*What you need to do*. Print, exactly as they appear in the listing below, the lines from the line with "user context variables" to the line with "- **8.1**: RLS", with both end lines kept.
Start of Block
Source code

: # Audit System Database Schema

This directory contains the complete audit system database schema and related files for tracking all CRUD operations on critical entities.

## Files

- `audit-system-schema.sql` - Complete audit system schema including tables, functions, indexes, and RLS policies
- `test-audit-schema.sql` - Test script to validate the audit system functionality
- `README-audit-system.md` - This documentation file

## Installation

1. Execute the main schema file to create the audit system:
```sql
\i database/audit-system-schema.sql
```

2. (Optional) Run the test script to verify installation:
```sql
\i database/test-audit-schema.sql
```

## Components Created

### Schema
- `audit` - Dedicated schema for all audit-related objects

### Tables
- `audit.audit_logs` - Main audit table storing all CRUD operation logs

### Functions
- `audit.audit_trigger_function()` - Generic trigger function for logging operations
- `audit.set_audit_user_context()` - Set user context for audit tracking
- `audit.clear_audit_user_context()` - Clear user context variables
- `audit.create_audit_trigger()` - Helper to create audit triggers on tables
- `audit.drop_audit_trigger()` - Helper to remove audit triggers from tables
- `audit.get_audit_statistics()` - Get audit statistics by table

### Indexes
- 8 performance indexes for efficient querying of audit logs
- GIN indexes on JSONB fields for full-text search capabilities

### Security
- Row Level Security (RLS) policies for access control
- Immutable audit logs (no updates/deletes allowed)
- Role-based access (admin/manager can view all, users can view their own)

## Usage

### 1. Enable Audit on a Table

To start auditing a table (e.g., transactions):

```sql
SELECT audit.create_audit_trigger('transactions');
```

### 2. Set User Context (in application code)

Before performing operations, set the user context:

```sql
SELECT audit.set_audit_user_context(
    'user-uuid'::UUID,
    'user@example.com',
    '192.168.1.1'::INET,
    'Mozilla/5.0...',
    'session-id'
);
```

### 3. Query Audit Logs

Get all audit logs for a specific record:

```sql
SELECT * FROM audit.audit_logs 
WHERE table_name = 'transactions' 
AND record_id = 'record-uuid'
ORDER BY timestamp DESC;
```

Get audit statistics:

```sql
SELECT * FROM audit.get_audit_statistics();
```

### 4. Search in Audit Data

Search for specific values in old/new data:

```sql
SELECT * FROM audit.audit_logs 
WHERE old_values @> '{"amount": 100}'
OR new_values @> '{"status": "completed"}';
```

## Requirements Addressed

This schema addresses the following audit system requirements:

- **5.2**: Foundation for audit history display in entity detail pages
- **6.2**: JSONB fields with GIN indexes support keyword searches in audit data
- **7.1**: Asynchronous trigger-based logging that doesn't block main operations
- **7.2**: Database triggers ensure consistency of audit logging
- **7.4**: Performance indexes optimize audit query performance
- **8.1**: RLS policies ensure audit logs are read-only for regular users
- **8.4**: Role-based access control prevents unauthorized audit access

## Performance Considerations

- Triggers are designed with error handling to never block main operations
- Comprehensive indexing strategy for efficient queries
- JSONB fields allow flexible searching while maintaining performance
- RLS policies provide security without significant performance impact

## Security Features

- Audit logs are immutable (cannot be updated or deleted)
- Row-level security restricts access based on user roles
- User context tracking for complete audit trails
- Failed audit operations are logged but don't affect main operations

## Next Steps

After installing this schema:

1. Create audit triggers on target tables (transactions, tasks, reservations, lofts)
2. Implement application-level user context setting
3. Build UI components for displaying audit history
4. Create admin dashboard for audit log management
End of Block
*Exercise result*.
- `audit.clear_audit_user_context()` - Clear user context variables
- `audit.create_audit_trigger()` - Helper to create audit triggers on tables
- `audit.drop_audit_trigger()` - Helper to remove audit triggers from tables
- `audit.get_audit_statistics()` - Get audit statistics by table

### Indexes
- 8 performance indexes for efficient querying of audit logs
- GIN indexes on JSONB fields for full-text search capabilities

### Security
- Row Level Security (RLS) policies for access control
- Immutable audit logs (no updates/deletes allowed)
- Role-based access (admin/manager can view all, users can view their own)

## Usage

### 1. Enable Audit on a Table

To start auditing a table (e.g., transactions):

```sql
SELECT audit.create_audit_trigger('transactions');
```

### 2. Set User Context (in application code)

Before performing operations, set the user context:

```sql
SELECT audit.set_audit_user_context(
    'user-uuid'::UUID,
    'user@example.com',
    '192.168.1.1'::INET,
    'Mozilla/5.0...',
    'session-id'
);
```

### 3. Query Audit Logs

Get all audit logs for a specific record:

```sql
SELECT * FROM audit.audit_logs 
WHERE table_name = 'transactions' 
AND record_id = 'record-uuid'
ORDER BY timestamp DESC;
```

Get audit statistics:

```sql
SELECT * FROM audit.get_audit_statistics();
```

### 4. Search in Audit Data

Search for specific values in old/new data:

```sql
SELECT * FROM audit.audit_logs 
WHERE old_values @> '{"amount": 100}'
OR new_values @> '{"status": "completed"}';
```

## Requirements Addressed

This schema addresses the following audit system requirements:

- **5.2**: Foundation for audit history display in entity detail pages
- **6.2**: JSONB fields with GIN indexes support keyword searches in audit data
- **7.1**: Asynchronous trigger-based logging that doesn't block main operations
- **7.2**: Database triggers ensure consistency of audit logging
- **7.4**: Performance indexes optimize audit query performance
- **8.1**: RLS policies ensure audit logs are read-only for regular users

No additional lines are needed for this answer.